(ORDO NEWS) — Here’s an idea that probably never occurred to most space enthusiasts: the gas given off by broccoli (and other plants) is one of the most telling signs of life on the planet.
At least according to a new study by researchers at the University of California, Riverside.
This gas, methyl bromide, has long been associated with life on Earth. This occurs naturally in the process of plant self-defense.
Methylation, known as a defense process, allows plants to remove foreign pollutants such as bromide by attaching a series of carbon and hydrogen atoms to it, thereby gasifying it and allowing it to escape into the air.
Bromomethyl, in particular, is interesting from an astrobiological point of view. It was used as a pesticide until the early 2000s and has several important advantages over other potential biosignatures if found in an exoplanet’s atmosphere.
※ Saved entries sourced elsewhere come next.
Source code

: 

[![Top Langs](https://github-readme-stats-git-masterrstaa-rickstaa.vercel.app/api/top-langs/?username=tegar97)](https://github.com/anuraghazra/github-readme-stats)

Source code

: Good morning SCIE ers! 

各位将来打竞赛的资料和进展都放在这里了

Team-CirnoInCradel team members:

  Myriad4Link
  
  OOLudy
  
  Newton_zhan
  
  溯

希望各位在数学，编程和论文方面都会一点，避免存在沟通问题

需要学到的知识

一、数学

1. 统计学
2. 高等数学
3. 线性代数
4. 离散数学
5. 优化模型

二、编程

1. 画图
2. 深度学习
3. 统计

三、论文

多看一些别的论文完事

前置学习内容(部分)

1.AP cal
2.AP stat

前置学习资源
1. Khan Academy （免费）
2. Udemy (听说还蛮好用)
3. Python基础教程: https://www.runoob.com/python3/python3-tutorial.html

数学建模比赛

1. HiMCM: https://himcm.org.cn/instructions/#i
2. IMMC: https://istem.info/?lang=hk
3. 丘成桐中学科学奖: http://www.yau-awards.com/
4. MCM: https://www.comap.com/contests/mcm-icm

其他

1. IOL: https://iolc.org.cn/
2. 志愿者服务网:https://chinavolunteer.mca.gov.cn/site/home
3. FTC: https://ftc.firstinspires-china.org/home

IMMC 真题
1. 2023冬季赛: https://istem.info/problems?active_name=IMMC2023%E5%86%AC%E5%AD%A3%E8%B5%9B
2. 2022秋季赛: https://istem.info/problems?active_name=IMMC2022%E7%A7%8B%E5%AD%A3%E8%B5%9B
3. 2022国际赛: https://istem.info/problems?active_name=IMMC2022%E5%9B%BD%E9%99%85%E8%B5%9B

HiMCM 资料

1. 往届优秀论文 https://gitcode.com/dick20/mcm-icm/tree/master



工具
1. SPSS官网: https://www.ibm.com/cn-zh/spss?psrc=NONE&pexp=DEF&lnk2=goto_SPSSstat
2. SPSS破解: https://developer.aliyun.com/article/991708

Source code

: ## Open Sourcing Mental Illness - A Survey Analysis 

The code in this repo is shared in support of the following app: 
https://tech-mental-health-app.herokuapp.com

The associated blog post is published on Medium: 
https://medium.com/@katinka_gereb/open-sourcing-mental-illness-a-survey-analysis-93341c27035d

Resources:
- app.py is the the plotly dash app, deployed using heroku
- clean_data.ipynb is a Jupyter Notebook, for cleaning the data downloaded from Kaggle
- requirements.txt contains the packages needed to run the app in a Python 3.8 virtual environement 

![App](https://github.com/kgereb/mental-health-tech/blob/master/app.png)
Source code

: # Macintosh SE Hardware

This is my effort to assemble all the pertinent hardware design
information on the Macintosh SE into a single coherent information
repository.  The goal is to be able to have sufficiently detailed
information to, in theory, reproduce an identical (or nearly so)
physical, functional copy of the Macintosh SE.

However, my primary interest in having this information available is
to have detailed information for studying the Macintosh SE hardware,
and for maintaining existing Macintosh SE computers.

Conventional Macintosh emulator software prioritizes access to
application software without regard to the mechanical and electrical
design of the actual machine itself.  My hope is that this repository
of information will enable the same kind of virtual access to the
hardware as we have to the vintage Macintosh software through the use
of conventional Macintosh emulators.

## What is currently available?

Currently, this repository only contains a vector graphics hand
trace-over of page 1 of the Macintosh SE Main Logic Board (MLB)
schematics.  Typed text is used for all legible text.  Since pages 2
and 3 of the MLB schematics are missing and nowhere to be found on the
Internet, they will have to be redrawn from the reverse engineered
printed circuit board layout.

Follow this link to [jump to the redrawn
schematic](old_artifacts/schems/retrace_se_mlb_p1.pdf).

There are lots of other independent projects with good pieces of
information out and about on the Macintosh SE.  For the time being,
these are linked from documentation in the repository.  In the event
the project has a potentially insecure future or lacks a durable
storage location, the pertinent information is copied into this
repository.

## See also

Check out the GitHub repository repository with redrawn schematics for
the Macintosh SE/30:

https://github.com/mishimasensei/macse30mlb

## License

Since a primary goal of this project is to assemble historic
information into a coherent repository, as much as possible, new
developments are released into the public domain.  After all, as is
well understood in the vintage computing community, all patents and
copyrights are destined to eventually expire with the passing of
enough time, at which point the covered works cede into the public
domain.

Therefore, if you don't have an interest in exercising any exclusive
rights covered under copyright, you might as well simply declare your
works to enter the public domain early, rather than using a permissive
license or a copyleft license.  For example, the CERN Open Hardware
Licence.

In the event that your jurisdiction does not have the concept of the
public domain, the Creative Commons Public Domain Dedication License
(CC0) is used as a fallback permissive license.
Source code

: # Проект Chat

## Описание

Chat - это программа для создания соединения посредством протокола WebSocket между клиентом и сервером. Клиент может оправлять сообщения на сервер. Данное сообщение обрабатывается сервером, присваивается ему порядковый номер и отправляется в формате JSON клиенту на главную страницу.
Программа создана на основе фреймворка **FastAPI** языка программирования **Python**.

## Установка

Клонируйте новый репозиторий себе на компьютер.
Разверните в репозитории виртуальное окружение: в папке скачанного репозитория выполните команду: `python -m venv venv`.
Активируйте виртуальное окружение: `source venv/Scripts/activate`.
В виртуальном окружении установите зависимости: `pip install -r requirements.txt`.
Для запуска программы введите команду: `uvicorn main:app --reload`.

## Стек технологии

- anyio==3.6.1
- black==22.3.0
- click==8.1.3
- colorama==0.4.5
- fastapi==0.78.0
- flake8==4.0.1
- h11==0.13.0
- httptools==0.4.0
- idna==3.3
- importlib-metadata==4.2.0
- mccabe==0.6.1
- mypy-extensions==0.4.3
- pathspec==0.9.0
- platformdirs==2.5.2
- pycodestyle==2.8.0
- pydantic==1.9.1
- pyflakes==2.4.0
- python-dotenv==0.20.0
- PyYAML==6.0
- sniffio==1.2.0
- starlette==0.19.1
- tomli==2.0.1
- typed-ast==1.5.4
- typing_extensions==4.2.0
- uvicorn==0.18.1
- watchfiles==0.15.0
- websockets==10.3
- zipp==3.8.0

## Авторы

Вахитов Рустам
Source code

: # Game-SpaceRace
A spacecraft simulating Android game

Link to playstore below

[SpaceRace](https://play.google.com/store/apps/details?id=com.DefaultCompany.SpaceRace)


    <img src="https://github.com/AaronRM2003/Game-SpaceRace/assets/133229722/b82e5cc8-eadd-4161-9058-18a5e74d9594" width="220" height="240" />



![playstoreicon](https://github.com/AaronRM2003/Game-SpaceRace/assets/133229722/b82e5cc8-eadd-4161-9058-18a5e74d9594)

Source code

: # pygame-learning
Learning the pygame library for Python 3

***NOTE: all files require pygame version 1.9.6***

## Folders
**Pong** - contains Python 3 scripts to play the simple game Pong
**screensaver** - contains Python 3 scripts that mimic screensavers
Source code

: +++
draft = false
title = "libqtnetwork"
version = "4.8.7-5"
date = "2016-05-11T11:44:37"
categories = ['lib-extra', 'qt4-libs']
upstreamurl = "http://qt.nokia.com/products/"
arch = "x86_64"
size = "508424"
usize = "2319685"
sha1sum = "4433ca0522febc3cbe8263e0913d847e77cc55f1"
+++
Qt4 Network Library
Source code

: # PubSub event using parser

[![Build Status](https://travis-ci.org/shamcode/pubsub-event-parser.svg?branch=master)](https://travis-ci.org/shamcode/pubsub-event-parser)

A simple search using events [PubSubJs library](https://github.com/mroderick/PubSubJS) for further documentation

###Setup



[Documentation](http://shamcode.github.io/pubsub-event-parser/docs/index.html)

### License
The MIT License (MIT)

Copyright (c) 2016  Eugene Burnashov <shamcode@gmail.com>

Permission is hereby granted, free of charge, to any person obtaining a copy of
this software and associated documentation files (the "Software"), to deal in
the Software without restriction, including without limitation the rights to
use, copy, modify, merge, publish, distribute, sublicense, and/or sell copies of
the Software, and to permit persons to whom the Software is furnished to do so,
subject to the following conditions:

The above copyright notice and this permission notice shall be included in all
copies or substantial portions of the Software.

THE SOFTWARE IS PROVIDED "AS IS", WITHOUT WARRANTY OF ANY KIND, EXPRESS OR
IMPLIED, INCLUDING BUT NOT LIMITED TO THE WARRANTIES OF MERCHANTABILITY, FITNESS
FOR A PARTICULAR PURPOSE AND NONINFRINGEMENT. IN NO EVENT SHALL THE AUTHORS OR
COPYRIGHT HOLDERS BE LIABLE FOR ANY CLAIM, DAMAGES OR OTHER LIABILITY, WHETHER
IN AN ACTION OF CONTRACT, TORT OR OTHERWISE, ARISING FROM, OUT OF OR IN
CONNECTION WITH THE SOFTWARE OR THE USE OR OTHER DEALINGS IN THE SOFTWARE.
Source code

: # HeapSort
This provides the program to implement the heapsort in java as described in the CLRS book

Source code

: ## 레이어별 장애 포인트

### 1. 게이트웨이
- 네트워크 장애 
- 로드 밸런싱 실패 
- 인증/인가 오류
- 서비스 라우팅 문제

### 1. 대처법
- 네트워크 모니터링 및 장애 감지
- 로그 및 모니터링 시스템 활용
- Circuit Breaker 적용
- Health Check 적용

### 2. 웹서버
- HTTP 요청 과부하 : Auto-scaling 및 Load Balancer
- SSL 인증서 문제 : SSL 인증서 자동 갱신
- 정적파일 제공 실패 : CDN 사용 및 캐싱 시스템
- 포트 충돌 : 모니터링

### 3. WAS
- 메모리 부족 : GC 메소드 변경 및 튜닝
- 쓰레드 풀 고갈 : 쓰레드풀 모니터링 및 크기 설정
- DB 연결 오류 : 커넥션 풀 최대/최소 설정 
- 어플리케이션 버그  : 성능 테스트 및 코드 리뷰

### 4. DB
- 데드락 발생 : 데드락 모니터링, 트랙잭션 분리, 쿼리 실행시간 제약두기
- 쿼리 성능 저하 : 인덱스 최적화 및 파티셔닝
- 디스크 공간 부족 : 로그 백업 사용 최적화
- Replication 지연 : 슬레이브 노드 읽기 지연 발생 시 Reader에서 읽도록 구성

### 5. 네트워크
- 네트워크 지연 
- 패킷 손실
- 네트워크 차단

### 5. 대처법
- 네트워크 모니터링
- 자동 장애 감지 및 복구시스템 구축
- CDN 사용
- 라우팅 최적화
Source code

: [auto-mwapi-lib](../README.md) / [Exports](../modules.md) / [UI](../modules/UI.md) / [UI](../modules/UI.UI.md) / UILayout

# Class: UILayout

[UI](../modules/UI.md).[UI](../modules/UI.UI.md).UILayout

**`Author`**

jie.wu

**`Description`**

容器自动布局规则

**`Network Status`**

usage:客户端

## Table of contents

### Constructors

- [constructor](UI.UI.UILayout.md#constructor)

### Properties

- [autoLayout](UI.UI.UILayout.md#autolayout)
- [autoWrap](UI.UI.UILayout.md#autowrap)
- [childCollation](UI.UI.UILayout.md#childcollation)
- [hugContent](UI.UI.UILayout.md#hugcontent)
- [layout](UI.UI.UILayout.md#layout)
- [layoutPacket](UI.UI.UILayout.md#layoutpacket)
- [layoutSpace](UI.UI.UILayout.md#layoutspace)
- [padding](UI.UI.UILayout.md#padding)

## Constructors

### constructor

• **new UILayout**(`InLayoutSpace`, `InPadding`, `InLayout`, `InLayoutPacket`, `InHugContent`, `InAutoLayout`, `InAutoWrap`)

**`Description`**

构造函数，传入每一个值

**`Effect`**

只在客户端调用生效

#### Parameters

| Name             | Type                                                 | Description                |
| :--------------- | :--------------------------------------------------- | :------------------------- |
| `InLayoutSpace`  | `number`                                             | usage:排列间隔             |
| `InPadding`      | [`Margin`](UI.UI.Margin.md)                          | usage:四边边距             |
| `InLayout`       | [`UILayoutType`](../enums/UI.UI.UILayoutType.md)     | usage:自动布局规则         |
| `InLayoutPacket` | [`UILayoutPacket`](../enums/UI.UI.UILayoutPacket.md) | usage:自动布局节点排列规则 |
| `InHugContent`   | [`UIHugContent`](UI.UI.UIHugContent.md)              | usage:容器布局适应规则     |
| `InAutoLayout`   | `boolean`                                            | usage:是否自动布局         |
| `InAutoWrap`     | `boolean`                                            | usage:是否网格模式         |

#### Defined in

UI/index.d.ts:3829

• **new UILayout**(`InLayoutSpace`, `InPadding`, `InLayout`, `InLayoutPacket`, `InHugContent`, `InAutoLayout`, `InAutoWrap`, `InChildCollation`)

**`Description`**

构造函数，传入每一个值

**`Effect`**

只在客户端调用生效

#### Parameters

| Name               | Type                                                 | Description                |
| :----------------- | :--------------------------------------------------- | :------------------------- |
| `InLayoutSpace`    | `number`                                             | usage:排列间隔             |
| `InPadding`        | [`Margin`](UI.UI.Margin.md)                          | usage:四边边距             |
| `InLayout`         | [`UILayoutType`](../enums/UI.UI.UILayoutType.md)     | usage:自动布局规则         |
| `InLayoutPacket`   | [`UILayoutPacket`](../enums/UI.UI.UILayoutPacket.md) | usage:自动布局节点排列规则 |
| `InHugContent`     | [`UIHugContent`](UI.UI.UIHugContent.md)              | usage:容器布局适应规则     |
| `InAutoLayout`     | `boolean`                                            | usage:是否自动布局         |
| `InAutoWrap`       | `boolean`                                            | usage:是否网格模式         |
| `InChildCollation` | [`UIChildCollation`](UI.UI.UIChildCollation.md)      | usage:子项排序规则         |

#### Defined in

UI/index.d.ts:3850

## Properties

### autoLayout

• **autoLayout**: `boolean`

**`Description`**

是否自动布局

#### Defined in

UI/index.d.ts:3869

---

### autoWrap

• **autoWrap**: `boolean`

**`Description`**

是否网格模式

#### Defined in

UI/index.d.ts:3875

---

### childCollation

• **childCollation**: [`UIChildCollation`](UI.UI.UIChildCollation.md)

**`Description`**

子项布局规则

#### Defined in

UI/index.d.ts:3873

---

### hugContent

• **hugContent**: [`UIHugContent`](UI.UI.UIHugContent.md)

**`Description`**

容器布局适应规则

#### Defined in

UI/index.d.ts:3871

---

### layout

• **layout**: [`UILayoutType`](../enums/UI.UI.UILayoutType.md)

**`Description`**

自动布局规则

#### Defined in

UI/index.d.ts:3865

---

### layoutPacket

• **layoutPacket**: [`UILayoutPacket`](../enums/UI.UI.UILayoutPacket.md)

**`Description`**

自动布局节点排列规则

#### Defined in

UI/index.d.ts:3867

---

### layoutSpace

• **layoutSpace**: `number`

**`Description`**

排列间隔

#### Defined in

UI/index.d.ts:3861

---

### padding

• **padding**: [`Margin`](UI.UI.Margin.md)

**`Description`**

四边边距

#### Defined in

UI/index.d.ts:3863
First, it has a relatively short lifetime in the planet’s atmosphere. This is especially important for the search for exoplanets, as it means that any process that produces the gas is most likely still active. Its presence is not just the result of a geological event that occurred many millennia ago.
The second advantage is what all astrobiologists like to see: there are very few non-biological processes that produce gas, and even these processes are generally not natural.
Although now considered a hazardous chemical, methyl bromide was produced in large quantities for use as a pesticide before it became regulated due to its adverse health effects.
The third advantage is the spectroscopic wavelength it shares with its “related” gas, which is also a biosignature, methyl chloride, which is also the result of the methylation process.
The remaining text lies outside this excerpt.